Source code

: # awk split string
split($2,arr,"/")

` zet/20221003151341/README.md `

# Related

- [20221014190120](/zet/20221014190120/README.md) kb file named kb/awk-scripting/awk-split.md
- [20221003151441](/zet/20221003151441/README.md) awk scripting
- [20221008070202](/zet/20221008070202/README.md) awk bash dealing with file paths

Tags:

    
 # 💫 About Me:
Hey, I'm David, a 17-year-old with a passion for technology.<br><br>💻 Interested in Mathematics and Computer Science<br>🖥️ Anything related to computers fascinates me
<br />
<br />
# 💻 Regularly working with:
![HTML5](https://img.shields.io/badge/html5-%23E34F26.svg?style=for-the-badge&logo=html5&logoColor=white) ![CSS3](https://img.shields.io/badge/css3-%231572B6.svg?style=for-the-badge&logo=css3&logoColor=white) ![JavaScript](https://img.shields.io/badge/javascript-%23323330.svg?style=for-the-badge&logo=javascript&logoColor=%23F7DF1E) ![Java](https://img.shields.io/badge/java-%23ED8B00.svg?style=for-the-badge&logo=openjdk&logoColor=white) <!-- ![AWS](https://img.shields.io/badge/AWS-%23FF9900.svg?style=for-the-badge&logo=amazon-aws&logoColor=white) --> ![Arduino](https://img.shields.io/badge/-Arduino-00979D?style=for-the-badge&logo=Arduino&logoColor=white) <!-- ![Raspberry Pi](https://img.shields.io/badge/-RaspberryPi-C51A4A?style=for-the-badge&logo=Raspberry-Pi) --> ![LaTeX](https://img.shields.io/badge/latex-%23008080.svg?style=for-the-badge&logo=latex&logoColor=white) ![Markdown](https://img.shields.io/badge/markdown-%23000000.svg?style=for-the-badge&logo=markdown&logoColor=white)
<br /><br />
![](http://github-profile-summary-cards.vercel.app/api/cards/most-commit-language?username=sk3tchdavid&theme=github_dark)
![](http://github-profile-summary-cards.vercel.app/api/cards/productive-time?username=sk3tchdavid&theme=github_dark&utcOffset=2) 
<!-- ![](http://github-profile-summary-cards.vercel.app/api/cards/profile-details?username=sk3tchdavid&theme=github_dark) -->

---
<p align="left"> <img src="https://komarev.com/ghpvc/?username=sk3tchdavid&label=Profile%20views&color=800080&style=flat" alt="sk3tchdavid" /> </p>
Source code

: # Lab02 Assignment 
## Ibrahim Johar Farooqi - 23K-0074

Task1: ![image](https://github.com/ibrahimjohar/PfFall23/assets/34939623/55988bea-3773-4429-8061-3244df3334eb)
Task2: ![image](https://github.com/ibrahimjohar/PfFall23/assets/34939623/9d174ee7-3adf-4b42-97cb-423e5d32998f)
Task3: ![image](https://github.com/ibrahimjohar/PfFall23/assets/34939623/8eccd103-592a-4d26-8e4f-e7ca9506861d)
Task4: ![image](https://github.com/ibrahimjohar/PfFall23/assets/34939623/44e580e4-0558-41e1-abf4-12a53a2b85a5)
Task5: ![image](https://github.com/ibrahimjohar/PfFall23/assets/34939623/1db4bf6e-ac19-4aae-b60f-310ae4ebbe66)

+++

§ What the task asks:
Wherever the word "summary" appears in the entries above, copy that whole line.

§ Response to this exercise:
![](http://github-profile-summary-cards.vercel.app/api/cards/most-commit-language?username=sk3tchdavid&theme=github_dark)
![](http://github-profile-summary-cards.vercel.app/api/cards/productive-time?username=sk3tchdavid&theme=github_dark&utcOffset=2) 
<!-- ![](http://github-profile-summary-cards.vercel.app/api/cards/profile-details?username=sk3tchdavid&theme=github_dark) -->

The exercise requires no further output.